Replacing an InferencePool¶

Background¶

Replacing an InferencePool is a powerful technique for performing various infrastructure and model updates with minimal disruption and built-in rollback capabilities. This method allows you to introduce changes incrementally, monitor their impact, and revert to the previous state if necessary.

Use Cases¶

Use Cases for Replacing an InferencePool:

Upgrading or replacing your model server framework
Upgrading or replacing your base model
Transitioning to new hardware

How to replace an InferencePool¶

To replacing an InferencePool:

Deploy new infrastructure: Create a new InferencePool configured with the new hardware / model server / base model that you chose.
Configure traffic splitting: Use an HTTPRoute to split traffic between the existing InferencePool and the new InferencePool. The backendRefs.weight field controls the traffic percentage allocated to each pool.
Maintain InferenceModel integrity: Keep your InferenceModel configuration unchanged. This ensures that the system applies the same LoRA adapters consistently across both base model versions.
Preserve rollback capability: Retain the original nodes and InferencePool during the roll out to facilitate a rollback if necessary.

Example¶

You start with an existing lnferencePool named llm-pool-v1. To replace the original InferencePool, you create a new InferencePool named llm-pool-v2. By configuring an HTTPRoute, as shown below, you can incrementally split traffic between the original llm-pool-v1 and new llm-pool-v2.

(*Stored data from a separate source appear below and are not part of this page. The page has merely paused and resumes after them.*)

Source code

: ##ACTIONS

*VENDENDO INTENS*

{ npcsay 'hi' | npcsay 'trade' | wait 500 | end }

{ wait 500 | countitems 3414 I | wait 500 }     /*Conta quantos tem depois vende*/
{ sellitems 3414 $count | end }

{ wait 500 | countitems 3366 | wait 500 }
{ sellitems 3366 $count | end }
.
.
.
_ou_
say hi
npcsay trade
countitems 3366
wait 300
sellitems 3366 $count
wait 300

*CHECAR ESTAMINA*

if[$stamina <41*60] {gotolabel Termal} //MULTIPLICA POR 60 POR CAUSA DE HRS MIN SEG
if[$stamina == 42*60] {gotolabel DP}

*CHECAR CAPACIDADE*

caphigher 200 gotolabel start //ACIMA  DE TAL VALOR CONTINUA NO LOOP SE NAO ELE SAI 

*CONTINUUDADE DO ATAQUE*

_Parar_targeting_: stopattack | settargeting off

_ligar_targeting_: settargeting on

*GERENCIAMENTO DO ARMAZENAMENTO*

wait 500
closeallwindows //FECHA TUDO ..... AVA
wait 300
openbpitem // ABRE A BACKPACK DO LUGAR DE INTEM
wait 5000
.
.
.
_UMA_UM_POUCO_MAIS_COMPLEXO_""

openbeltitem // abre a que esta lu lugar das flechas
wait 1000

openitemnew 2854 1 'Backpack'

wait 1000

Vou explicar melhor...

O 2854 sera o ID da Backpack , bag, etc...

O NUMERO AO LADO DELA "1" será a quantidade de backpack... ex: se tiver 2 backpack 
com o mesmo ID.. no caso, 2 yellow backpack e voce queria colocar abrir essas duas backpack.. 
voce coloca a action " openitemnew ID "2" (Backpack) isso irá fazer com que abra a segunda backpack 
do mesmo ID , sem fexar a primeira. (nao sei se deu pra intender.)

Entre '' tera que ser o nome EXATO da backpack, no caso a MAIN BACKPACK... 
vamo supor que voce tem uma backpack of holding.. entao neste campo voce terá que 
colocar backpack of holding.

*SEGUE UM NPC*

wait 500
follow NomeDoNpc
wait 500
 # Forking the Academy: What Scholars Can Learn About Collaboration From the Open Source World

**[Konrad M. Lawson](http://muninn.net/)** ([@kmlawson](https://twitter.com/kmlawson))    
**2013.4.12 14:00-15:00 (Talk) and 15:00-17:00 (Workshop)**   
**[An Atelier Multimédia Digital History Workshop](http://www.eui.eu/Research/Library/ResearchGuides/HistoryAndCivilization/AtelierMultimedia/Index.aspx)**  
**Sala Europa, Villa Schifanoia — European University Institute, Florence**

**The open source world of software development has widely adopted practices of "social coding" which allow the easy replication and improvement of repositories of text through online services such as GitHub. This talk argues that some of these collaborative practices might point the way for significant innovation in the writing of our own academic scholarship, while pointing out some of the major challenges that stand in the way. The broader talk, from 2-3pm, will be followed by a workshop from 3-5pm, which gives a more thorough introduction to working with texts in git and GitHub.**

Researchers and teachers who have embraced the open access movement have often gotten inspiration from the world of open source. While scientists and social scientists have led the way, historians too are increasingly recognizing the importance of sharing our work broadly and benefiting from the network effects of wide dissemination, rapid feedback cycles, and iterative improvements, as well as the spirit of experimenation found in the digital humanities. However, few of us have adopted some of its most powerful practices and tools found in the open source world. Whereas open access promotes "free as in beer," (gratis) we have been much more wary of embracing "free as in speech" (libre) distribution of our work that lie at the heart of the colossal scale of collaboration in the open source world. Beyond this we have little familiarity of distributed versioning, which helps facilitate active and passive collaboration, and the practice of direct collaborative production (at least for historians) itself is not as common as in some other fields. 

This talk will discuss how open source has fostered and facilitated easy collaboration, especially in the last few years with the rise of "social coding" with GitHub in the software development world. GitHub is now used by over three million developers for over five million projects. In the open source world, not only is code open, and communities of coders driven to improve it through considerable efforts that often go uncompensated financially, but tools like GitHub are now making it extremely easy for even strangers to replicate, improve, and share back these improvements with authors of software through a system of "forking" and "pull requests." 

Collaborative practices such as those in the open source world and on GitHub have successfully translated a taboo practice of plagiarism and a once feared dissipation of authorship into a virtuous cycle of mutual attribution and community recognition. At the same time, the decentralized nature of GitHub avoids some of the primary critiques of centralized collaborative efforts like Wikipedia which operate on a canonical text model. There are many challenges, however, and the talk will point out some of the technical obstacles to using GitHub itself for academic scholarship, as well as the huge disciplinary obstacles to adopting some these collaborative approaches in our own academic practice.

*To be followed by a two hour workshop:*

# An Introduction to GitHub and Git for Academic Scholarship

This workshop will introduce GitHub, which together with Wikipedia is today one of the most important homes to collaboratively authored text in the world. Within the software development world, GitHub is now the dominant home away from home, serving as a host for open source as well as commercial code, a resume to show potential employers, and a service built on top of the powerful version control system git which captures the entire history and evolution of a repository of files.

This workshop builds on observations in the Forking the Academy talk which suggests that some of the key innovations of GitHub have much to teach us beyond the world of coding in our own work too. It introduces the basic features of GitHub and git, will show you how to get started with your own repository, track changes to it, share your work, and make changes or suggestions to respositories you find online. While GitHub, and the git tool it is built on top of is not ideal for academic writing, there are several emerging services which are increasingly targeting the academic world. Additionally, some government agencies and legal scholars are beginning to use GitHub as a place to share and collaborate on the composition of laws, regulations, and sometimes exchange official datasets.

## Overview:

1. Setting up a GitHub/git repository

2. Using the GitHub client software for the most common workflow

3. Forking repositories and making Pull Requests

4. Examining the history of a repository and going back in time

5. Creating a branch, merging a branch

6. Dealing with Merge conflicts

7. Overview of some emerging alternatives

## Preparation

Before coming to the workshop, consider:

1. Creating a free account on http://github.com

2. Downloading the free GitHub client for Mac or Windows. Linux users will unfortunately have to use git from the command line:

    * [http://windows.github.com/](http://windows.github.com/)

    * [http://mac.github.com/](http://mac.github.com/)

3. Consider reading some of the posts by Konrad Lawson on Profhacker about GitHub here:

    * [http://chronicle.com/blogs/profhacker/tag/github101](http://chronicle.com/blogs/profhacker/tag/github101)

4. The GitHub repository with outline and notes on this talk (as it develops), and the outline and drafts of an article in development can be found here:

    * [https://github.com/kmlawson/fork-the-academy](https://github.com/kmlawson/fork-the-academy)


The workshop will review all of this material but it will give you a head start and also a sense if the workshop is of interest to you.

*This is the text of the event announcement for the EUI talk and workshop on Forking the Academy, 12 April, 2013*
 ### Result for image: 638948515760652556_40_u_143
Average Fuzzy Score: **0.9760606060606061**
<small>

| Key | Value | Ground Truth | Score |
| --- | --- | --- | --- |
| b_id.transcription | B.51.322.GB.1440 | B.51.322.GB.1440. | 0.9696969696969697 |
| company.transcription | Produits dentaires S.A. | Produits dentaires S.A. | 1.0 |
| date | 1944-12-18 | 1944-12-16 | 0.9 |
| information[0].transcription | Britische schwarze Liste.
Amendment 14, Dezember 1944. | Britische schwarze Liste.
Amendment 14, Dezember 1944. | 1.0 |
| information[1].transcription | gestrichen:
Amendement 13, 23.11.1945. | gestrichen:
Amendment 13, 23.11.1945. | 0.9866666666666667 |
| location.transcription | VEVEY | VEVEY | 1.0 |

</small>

Save the following sample manifest as httproute.yaml:

apiVersion: gateway.networking.k8s.io/v1
kind: HTTPRoute
metadata:
  name: llm-route
spec:
  parentRefs:
  - group: gateway.networking.k8s.io
    kind: Gateway
    name: inference-gateway
  rules:
    backendRefs:
    - group: inference.networking.x-k8s.io
      kind: InferencePool
      name: llm-pool-v1
      weight: 90
    - group: inference.networking.x-k8s.io
      kind: InferencePool
      name: llm-pool-v2
      weight: 10

Apply the sample manifest to your cluster:
```
kubectl apply -f httproute.yaml
```
The original llm-pool-v1 InferencePool receives most of the traffic, while the llm-pool-v2 InferencePool receives the rest.
Increase the traffic weight gradually for the llm-pool-v2 InferencePool to complete the new InferencePool roll out.